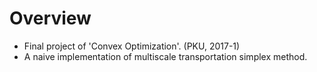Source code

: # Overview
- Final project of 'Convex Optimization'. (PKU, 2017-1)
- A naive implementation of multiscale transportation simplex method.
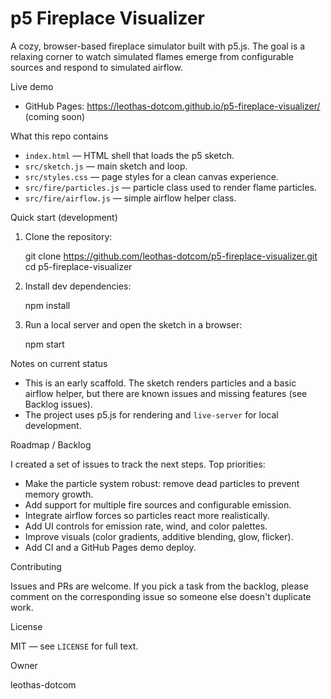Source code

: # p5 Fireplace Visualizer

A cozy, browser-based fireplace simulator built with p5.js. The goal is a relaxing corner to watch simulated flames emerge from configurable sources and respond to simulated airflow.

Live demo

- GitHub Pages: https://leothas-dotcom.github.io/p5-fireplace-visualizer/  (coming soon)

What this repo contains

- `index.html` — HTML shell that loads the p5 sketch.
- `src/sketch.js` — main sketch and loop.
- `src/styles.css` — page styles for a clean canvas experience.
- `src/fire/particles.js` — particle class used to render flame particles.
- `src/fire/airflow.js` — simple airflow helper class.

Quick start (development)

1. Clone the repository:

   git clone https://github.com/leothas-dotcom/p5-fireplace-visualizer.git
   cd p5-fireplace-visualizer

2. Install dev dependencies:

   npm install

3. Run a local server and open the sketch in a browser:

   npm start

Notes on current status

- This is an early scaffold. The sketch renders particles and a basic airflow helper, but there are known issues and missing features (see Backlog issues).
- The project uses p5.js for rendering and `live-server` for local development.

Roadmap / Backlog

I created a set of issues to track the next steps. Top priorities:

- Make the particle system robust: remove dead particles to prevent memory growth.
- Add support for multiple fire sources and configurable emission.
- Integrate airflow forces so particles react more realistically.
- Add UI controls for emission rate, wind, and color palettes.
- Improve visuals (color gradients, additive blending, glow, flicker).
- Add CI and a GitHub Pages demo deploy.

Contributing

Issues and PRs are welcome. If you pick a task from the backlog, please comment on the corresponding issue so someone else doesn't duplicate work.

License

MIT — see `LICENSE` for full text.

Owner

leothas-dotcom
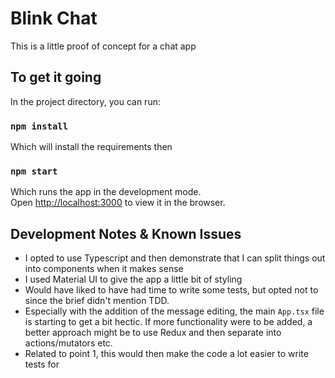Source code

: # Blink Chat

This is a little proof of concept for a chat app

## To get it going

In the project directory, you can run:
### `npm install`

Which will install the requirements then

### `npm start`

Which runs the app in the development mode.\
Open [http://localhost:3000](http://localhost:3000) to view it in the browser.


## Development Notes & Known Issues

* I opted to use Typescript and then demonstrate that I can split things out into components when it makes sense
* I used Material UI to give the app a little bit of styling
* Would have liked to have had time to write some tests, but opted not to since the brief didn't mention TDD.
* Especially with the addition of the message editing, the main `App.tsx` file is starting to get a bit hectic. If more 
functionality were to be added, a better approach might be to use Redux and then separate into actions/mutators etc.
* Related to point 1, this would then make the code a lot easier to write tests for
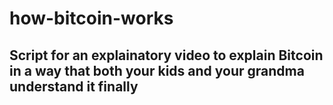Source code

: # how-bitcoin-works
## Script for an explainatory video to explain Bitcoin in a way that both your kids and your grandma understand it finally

**WHAT YOU NEED TO DO**
In the entries above, the lines from the one bearing "Open [http://localhost:3000](http://localhost:3000) to" up to and including the one bearing "bit of styling" should be transcribed exactly; no other line is wanted.

**TASK ANSWER**
Open [http://localhost:3000](http://localhost:3000) to view it in the browser.


## Development Notes & Known Issues

* I opted to use Typescript and then demonstrate that I can split things out into components when it makes sense
* I used Material UI to give the app a little bit of styling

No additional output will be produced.